Well, I was determined too. I nibbled some more coffee and said, “Well, I don’t. If you feel like telling me, fine. If you don’t, never mind.”

She frowned around her egg scooper and let the silence mount up in uneven blocks between us. I sipped at my toast — on which she had put butter, after all — and felt myself beginning, just beginning, to come back to life.

Chloe said, “Your grumpiness, that’s what I mean.”

I looked attentive, but I didn’t say anything.

“It’s because,” she said, “you didn’t get enough sleep last night.”

And then, for the first time since waking up, I remembered how last night had ended, the awareness that had washed over me and which had kept my little mind churning away until practically dawn, running pornographic movies on the white inner surface of my skull.

I could feel the blush starting. I held the toast and coffee cup up in front of my face for camouflage, and mumbled, “I don’t know what you’re talking about.” All at once I wanted that round-and-round conversation.

We could never want the same thing at the same time. She brushed my attempt at verbosity aside and said, “It’s because you’ve got a letch for me, that’s why.”

“Nonsense,” I swallowed. And then, in one last-ditch attempt: “I don’t know what you mean.”

“And,” she went inexorably on, “you kept thinking about me in that bed in there with Artie Dexter, in that same bed you were sleeping in all alone, and me just one room away out here.”

“Don’t be silly,” I said bravely, into my coffee cup. “I was asleep before my head hit the pillow.”

“I heard you tossing around in there. Until practically dawn.”

“I thrash around in my sleep.”

“Funny you didn’t thrash the last few hours.”

I would have answered that in short order, but I seemed to have a mouthful of toast.

She said, “You’re a snob, that’s what you are.”

I pushed the toast out of the way long enough to say, “What?” I was legitimately astonished.

“A snob,” she repeated. Bright circles of color were burning angrily on her cheekbones. I saw with some surprise that she’d been, all this time, holding back a real fury. She said, “You wanted to start something with me last night when you took my hand. And you wanted to come out here afterwards, after we’d both gone to bed. And you didn’t do it.”

“Uh,” I said.

“I thought at first,” she said, “it was because you were shy, bashful. I thought that was kind of cute. But that wasn’t the reason at all. The reason was, you’re a snob. Because I’ve been to bed with Artie Dexter, you think I’m not good enough for you, that’s the reason.”
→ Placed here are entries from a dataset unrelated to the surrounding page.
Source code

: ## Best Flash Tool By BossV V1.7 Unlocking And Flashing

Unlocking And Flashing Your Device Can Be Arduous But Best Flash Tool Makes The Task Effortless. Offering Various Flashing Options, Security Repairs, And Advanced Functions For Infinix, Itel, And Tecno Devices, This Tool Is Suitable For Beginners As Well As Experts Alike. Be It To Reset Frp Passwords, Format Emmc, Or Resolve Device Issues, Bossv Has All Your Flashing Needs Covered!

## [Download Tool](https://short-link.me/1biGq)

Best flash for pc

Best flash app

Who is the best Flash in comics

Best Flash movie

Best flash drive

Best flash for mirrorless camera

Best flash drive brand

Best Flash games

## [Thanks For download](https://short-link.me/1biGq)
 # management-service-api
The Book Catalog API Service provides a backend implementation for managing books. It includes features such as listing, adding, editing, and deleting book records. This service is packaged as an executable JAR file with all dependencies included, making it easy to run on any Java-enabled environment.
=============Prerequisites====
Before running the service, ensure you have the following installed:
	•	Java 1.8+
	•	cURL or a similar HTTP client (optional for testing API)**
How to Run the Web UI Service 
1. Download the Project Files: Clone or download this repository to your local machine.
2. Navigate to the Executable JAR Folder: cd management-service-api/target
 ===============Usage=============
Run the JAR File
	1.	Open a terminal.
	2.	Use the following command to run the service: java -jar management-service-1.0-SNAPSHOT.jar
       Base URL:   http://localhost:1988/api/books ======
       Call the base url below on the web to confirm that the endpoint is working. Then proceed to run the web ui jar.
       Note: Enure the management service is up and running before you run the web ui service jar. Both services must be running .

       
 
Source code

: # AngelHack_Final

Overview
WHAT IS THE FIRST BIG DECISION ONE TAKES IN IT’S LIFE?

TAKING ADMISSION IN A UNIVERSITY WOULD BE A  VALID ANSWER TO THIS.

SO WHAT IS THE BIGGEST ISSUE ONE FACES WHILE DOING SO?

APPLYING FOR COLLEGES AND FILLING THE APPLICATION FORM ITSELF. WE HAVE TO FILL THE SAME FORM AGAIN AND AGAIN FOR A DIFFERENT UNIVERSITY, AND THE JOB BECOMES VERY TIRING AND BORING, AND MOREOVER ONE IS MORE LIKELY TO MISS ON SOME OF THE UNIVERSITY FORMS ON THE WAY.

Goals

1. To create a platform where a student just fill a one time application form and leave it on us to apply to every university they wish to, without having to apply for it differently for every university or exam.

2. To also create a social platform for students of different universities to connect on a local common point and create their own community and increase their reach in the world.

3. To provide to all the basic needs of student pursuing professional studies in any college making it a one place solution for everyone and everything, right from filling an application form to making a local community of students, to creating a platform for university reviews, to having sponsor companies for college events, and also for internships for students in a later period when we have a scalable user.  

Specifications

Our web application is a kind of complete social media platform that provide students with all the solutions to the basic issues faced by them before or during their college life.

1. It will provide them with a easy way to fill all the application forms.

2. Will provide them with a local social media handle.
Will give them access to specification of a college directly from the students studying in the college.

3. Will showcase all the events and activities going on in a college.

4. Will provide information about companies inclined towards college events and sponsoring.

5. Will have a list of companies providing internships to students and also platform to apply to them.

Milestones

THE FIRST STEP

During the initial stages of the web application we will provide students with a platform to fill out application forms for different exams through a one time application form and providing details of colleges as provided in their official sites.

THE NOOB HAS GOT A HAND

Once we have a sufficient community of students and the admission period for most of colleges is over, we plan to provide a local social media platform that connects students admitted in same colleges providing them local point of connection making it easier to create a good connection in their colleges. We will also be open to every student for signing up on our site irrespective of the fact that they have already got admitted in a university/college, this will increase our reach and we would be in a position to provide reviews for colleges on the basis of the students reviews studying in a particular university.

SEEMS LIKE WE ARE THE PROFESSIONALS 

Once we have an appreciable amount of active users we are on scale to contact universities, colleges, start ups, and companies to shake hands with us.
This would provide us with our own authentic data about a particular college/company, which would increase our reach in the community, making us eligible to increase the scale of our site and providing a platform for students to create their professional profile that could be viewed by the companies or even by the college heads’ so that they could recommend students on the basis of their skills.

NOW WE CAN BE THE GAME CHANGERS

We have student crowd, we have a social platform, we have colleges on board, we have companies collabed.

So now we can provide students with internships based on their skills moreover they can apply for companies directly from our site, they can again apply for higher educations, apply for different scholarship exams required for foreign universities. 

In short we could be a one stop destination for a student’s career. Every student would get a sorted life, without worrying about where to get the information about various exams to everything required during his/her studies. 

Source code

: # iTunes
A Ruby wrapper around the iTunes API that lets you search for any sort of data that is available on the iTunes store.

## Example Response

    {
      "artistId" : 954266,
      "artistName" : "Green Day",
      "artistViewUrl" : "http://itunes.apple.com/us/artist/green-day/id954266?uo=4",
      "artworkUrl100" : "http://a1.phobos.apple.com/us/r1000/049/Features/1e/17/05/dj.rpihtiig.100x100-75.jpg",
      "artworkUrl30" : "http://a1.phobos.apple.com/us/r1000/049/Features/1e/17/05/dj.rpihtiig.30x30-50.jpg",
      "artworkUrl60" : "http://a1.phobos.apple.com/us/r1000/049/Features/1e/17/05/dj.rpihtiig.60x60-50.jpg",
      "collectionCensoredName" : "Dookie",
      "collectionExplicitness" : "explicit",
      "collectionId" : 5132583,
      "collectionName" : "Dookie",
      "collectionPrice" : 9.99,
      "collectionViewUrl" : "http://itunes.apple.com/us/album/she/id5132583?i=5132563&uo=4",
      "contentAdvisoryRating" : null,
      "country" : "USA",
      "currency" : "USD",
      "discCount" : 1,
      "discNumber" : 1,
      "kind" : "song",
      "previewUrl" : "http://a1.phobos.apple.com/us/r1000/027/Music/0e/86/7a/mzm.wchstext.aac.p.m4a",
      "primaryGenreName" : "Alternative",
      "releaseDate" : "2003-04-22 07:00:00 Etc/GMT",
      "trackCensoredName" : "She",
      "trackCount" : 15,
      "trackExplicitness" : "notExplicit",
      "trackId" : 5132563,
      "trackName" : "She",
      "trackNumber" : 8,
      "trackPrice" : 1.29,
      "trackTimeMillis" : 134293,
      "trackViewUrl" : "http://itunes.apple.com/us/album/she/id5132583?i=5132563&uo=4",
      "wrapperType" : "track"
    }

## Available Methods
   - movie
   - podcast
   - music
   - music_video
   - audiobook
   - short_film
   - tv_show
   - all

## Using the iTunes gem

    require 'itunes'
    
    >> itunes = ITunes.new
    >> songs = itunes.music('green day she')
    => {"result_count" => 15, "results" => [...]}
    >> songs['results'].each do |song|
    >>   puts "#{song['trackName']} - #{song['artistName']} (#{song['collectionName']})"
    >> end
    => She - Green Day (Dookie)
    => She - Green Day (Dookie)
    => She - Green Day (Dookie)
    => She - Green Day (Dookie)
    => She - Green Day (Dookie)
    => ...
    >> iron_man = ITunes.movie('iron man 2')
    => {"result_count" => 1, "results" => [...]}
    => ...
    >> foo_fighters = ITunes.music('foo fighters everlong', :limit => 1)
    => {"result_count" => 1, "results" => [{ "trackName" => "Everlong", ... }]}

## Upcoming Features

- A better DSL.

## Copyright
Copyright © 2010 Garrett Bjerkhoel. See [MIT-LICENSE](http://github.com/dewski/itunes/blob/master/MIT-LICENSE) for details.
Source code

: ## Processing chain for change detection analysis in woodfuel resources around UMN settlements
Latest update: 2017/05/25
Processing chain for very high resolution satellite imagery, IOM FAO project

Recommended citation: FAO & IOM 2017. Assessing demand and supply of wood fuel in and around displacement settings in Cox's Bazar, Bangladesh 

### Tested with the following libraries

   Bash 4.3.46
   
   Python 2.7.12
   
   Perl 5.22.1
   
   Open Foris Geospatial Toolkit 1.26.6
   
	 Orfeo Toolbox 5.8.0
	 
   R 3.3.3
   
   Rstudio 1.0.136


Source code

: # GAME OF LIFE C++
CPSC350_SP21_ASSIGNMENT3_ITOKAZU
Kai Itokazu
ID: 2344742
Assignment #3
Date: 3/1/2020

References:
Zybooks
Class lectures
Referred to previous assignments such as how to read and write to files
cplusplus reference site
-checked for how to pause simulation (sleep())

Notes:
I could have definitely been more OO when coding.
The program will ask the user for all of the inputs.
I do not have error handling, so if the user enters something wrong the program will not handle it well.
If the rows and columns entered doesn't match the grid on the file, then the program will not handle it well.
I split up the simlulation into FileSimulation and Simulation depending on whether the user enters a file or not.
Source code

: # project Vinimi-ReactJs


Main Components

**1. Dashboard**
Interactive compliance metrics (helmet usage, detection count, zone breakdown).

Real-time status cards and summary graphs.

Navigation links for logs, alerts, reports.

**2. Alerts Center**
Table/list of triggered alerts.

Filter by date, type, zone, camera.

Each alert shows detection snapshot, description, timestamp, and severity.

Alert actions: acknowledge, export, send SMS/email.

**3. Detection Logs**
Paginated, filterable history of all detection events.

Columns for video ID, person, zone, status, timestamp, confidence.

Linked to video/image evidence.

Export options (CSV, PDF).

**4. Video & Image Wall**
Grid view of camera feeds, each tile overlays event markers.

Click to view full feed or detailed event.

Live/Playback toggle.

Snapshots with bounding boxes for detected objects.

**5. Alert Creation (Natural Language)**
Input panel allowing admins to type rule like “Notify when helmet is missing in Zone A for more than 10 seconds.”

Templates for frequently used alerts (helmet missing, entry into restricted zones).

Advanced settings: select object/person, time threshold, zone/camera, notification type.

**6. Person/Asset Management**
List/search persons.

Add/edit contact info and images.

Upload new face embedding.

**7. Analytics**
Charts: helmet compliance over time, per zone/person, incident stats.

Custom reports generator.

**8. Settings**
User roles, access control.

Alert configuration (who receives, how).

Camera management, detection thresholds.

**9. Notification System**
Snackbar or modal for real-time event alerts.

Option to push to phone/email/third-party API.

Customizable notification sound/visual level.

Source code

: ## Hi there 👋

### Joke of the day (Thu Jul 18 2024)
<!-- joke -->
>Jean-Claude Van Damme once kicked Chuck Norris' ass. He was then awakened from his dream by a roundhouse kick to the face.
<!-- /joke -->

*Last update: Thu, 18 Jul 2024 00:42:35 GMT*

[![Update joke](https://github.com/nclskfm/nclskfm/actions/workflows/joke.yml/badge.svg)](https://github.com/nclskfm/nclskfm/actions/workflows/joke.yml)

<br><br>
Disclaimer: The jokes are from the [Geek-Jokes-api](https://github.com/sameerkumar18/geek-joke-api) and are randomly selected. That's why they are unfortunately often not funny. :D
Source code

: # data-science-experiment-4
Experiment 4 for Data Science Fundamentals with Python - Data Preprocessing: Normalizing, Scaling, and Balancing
“Oh, no,” I said. “No no, that isn’t—”

“Shut up, you.” She got to her feet. “Let me tell you something,” she said. “You may think because I’m not a virgin I’m not good enough for you, but if you are a virgin you damn well wouldn’t be good enough for me. So you can just go to hell, that’s what you can do.”

What was there to say to that? Nothing; exactly what I said.

When she was done glaring at me and listening to my silence, she picked up her plate and cup and stalked over to the sink and busied herself there.

As for me, I stuck the rest of the toast in my mouth and ruminated.

Chloe’s charge, it seemed to me, broke down into sections, which would have to be dealt with separately. Part one: that I had slept poorly out of an awakened lust for her body. Part two: that I had done nothing to ease this lust because of moral snobbery.

Very well. As to part one, I could admit that much to myself as being true, though whether or not I would be able to make the same admission to Chloe was another matter. But as to part two, that was as wrong as it could be. I had done nothing about my lust, that was true, but it was simply and entirely because it hadn’t occurred to me there was anything I could do.